Firman yang kekal adalah dasar peperangan. Firman itu telah selesai ditulis, tetapi pengertian Firman tetap membutuhkan pergumulan riil, yang menjadi kesulitan bagi orang-orang yang membaca kitab suci. Banyak orang belajar theologi hanya untuk mendapatkan nilai dan gelar, tetapi tanpa mempunyai iman yang baik. Mereka hanya mempunyai catatan sejarah bahwa mereka pernah belajar, pernah baca buku, pernah ikut ujian, dan pernah lulus. Orang yang lulus ujian di atas kertas tidak tentu lulus ujian dalam peperangan rohani. Kita perlu menyadari bahwa sebagian dari orang-orang yang masuk dalam neraka adalah orang-orang yang pernah belajar theologia sampai tingkat yang tinggi. Hegel, Darwin, Kierkegaard, dan Karl Marx adalah filsuf-filsuf besar yang pernah belajar theologia. Dari mereka semua, hanya Kierkegaard yang masih punya perasaan takut kepada Tuhan, sedangkan yang lain melecehkan kekristenan.

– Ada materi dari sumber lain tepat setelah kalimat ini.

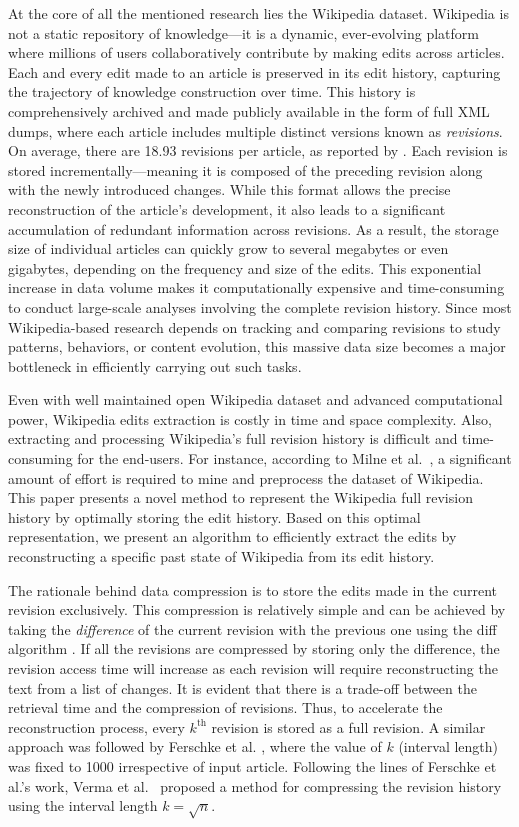 \documentclass[acmsmall]{acmart}
\begin{document}
At the core of all the mentioned research lies the Wikipedia dataset. Wikipedia is not a static repository of knowledge—it is a dynamic, ever-evolving platform where millions of users collaboratively contribute by making edits across articles. Each and every edit made to an article is preserved in its edit history, capturing the trajectory of knowledge construction over time. This history is comprehensively archived and made publicly available in the form of full XML dumps, where each article includes multiple distinct versions known as \emph{revisions}. On average, there are 18.93 revisions per article, as reported by \cite{wikirev}. Each revision is stored incrementally—meaning it is composed of the preceding revision along with the newly introduced changes. While this format allows the precise reconstruction of the article’s development, it also leads to a significant accumulation of redundant information across revisions. As a result, the storage size of individual articles can quickly grow to several megabytes or even gigabytes, depending on the frequency and size of the edits. This exponential increase in data volume makes it computationally expensive and time-consuming to conduct large-scale analyses involving the complete revision history. Since most Wikipedia-based research depends on tracking and comparing revisions to study patterns, behaviors, or content evolution, this massive data size becomes a major bottleneck in efficiently carrying out such tasks.

Even with well maintained open Wikipedia dataset and advanced computational power, Wikipedia edits extraction is costly in time and space complexity. Also, extracting and processing Wikipedia's full revision history is difficult and time-consuming for the end-users. For instance, according to Milne et al.~\cite{milne2013open}, a significant amount of effort is required to mine and preprocess the dataset of Wikipedia.
This paper presents a novel method to represent the Wikipedia full revision history by optimally storing the edit history. Based on this optimal representation, we present an algorithm to efficiently extract the edits by reconstructing a specific past state of Wikipedia from its edit history. 

The rationale behind data compression is to store the edits made in the current revision exclusively. This compression is relatively simple and can be achieved by taking the \emph{difference} of the current revision with the previous one using the diff algorithm \cite{hunt1976algorithm}.  If all the revisions are compressed by storing only the difference, the revision access time will increase as each revision will require reconstructing the text from a list of changes. It is evident that there is a trade-off between the retrieval time and the compression of revisions. Thus, to accelerate the reconstruction process, every $k^\text{th}$ revision is stored as a full revision. A similar approach was followed by Ferschke et al. \cite{ferschke2011wikipedia}, where the value of $k$ (interval length) was fixed to 1000 irrespective of input article. Following the lines of Ferschke et al.'s work, Verma et al.~\cite{verma2021open} proposed a method for compressing the revision history using the interval length $k=\sqrt{n}$. 
\end{document}
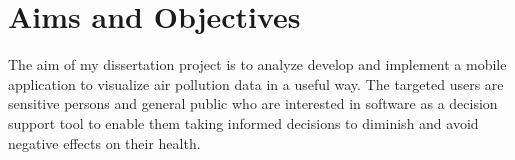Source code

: \section{Aims and Objectives}
The aim of my dissertation project is to analyze develop and implement a mobile application to visualize air pollution data in a useful way. The targeted users are sensitive persons and general public who are interested in software as a decision support tool to enable them taking informed decisions to diminish and avoid negative effects on their health.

Iman penuh pergumulan. Pergumulan itu memungkinkan kita mengetahui bagaimana berperang selanjutnya dan bagaimana hasilnya. Agama Kristen adalah agama yang percaya kepada “dunia di atas,” tetapi terjun dalam peperangan “dunia di bawah.” Kita mendapatkan wahyu dari Tuhan dan wahyu itu diberikan kepada kita dengan menurunkan fakta sejarah. Fakta kelahiran Kristus, kemenangan Kristus, kematian Kristus, kebangkitan Kristus, kenaikan Kristus, dan turunnya Kristus kembali pada waktu hari kiamat ini merupakan fakta sejarah yang merangkai iman Kristen. Di sinilah gereja yang sejati harus membangun diri. Gereja sejati, pertama-tama, harus kembali kepada iman para Rasul. Gereja yang sejati adalah gereja yang setia kepada pengajaran para Rasul. Sekitar tahun 1991-1995 merebak ajaran Kharismatik. Di dalam gereja ini sebenarnya banyak orang yang cinta Tuhan, tetapi mereka mengacaukan antara “apostolic faith” dengan “apostolic ministries.” Apostolic faith (Iman Rasuli) adalah credo, ajaran yang dipegang oleh para Rasul. Ini yang harus terus dipertahankan. Gereja harus kembali kepada ajaran Rasuli. Apostolic ministries (Pelayanan Rasul) adalah fenomena-fenomena yang dilakukan oleh para Rasul. Orang Kharismatik menganggap bahwa apostolic faith adalah mujizat, karunia lidah, kesembuhan, dan lain-lain. Itu adalah apostolic ministries. Akibatnya, mereka justru menyepelekan dan mengabaikan doktrin, mengabaikan apostolic faith yang sesungguhnya.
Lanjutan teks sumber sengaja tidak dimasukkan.